September 9, 2012

New Centerville’s 60th Farmers & Threshermens Jubilee



NEW HAMPSHIRE—Apple cider was named the official state drink in 2010 based on the suggestion of students from Jaffrey (pop. 5457). The state’s orchards produce several varieties of apples, particularly McIntosh, for cider.1

I wonder if New Hampshire is experiencing the same problems making cider as the New Centerville Fire Department did the first day of their 60th annual New Centerville Farmers & Threshermens Jubilee.

First, they had to double their prices…because the apples were twice as expensive this year than last year:

Second, their cider press broke down…a major part that cuts the apples on the top broke. It cannot be purchased—it needs to be made. Another part was also damaged:

One of the reasons my husband Monte and I wanted to attend the Jubilee was to indulge in its freshly pressed apple cider. However, all the cider made before the equipment breakdown was sold. We were out of luck.

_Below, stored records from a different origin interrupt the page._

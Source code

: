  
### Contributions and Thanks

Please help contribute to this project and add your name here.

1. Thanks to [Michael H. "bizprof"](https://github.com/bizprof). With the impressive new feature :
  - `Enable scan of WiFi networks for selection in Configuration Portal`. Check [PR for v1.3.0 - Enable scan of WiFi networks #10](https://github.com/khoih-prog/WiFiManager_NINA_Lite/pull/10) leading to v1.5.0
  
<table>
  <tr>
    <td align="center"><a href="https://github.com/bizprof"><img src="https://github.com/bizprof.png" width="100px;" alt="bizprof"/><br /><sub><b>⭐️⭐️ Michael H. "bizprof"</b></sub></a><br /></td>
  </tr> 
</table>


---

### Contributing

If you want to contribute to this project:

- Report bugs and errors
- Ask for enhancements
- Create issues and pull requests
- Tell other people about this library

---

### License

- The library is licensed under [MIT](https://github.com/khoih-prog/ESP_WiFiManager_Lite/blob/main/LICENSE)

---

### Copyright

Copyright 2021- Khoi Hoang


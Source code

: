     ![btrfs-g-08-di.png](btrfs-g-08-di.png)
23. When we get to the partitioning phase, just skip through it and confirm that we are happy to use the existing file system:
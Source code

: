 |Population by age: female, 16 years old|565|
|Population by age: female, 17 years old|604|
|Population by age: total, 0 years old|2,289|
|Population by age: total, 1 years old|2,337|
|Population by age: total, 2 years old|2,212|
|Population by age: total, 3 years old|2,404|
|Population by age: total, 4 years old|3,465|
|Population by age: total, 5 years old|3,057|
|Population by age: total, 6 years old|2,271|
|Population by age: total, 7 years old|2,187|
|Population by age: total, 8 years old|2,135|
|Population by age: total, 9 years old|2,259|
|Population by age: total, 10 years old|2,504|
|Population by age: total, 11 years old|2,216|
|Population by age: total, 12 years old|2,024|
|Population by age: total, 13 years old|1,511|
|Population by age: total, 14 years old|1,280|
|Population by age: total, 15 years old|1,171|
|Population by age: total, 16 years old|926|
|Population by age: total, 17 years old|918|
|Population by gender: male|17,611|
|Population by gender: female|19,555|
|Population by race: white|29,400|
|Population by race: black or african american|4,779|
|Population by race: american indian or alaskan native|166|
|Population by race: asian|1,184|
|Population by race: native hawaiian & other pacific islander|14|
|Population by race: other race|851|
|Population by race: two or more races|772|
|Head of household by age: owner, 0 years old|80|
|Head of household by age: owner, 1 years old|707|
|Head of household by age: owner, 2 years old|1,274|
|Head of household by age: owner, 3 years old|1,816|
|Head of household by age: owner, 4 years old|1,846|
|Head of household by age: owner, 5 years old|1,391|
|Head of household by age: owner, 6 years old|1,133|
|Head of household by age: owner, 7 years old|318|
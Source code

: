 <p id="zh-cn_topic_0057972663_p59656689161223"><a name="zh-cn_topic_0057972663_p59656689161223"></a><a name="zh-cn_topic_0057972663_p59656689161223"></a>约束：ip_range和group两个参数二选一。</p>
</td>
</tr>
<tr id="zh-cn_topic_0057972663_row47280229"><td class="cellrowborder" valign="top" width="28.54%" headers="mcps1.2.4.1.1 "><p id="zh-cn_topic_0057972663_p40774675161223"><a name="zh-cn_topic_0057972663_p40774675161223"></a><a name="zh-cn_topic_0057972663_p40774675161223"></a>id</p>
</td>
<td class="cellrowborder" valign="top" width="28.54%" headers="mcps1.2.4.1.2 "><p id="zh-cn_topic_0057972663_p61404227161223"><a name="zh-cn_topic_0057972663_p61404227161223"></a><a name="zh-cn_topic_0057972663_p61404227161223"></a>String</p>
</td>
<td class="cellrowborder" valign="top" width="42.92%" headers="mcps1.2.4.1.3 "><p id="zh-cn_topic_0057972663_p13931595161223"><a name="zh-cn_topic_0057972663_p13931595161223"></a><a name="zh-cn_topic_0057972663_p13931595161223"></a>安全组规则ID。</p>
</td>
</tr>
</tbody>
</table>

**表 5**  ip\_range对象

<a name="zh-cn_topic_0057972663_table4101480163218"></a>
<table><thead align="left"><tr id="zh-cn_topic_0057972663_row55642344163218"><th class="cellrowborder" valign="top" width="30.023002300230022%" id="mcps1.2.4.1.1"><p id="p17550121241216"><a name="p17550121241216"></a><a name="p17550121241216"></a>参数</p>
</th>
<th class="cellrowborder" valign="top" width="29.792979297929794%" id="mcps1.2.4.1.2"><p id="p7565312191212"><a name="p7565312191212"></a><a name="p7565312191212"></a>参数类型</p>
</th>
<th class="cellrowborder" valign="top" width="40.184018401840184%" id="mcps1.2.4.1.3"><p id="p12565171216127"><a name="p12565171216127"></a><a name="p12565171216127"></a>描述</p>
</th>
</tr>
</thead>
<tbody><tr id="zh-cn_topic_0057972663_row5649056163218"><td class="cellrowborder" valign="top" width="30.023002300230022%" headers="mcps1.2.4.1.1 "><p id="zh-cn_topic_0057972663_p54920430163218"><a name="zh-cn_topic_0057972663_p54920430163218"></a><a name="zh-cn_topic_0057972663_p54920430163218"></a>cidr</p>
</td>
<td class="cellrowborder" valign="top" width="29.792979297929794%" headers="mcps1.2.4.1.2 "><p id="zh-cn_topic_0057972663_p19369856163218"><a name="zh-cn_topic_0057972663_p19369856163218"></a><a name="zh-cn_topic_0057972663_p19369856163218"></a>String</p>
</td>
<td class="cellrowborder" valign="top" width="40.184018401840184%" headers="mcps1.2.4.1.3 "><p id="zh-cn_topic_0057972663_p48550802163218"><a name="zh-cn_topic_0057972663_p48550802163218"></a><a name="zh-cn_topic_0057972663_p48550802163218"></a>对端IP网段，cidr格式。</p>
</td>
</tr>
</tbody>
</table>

In the days of yore (boy, does that make us sound old) we used to gather apples and take them to an Amish cider press. Ummm…we do miss that luxury.


Another reason we attended the jubilee was for Monte to participate in their apple pie contest. In the wee hours of the morning Monte arose to make an apple-rhubarb pie topped with meringue. It looked scrumptious, with the tips of its meringue peaks browned to perfection.

Aside from the unrest of safely transporting the pie and the lack of fresh pressed cider Monte and I spent a delightful day at the festival, which features farm machinery and celebrates the apple.


It was a gorgeous early autumn day, a robin’s egg blue hue accented by fluffy white clouds. We wandered over to visit the threshing machines, one of which was separating oats from chaff. Something must have been in the air, because the men were having difficulty keeping the threshing machine running.


…and chaff

Monte explained about the corn blower machine, which makes ensilage.

I shot pictures of wheels:

We wandered to the building where cider is made and ham and bean soup is sold. We sat at a picnic table to eat ours (I had the best deal when Monte separated out his ham and gave it to me—he’s vegetarian). We chatted with a couple from Ebensburg while we ate and she told us about an Ebensburg  restaurant (Costa’s), a quilt shop near Wyotech school in Blairsville (peacebypiece on the computer), and online Scrabble games.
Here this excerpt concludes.